Gibt es eine bessere Umschreibung für jene Denunzianten- und Blockwartmentalität, die wir derzeit erleben? Die aktuelle Verbotsorgie führte unter anderem dazu, daß unbescholtenen Bürgern die Polizei auf den Hals gehetzt wird, weil vor ihrer Tür ein Auto mit ortsfremdem Kennzeichnen steht, sie also im „Verdacht“ stehen, Touristen zu sein oder selbige zu beherbergen.

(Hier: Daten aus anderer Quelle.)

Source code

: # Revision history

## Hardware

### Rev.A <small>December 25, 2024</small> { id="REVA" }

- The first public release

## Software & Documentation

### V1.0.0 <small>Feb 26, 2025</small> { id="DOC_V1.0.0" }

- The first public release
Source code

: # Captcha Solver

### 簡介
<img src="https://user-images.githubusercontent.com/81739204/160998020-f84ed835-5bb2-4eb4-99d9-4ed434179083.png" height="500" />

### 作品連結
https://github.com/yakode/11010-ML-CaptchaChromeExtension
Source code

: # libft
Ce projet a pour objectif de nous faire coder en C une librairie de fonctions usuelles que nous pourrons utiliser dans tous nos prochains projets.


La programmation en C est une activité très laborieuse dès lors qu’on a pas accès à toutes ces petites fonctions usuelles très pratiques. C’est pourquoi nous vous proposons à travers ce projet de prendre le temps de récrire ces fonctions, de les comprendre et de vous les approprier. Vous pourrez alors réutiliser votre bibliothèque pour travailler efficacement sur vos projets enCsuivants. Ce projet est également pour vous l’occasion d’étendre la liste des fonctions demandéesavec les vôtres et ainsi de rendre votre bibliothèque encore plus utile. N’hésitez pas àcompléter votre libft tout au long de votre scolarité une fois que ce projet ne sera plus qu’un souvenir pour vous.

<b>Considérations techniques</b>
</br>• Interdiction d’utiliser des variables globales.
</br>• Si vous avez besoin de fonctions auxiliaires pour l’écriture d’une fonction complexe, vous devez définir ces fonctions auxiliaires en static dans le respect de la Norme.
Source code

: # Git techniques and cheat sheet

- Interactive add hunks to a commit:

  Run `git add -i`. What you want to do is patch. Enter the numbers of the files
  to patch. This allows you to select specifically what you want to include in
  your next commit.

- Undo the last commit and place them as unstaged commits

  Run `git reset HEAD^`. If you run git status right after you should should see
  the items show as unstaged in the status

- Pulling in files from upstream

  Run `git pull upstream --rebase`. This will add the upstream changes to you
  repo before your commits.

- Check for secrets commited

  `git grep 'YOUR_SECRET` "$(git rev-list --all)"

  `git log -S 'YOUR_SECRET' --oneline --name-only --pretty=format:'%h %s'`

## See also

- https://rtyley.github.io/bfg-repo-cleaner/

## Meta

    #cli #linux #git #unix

 Ähnlich wie den Reiz des Verbotenen finden wir auch das Phänomen der Verbotsmasse schon in biblischen Zeiten vor. Damals waren die Pharisäer die zuständigen Denunzianten und Blockwarte: „Sieh doch! Warum tun deine Jünger am Sabbat, was nicht erlaubt ist?“

Wer jedoch meint, erst die aktuelle Corona-Krise hätte zu diesen Verhaltensmustern geführt, der irrt. Bereits die Klimabewegung mit ihren zahllosen Negativanweisungen hat Menschen zu solchem Vorgehen animiert, nur daß Autos hierbei nicht auf ihr Kennzeichen, sondern auf ihren Verbrauch überprüft werden, was den Haltern von „Benzinschleudern“ schon mal einen Zettel an der Windschutzscheibe mit den Worten „Denk’ mal ans Klima!“ einbringen kann.

Die umfassendste Ausformung dieser Verbotsmasse hat uns jedoch, alles andere in den Schatten stellend, die Politische Korrektheit beschert. Durch sie wird nicht nur „inkorrektes“ Verhalten sanktioniert, sondern bereits „inkorrektes“ Sprechen. Wer es heute noch wagt, bestimmte Formulierungen öffentlich zu gebrauchen, die – von welcher Institution eigentlich? – als unzulässig eingestuft worden sind, erfährt eine gesellschaftliche Ächtung, die ansonsten Kapitalverbrechern vorbehalten ist.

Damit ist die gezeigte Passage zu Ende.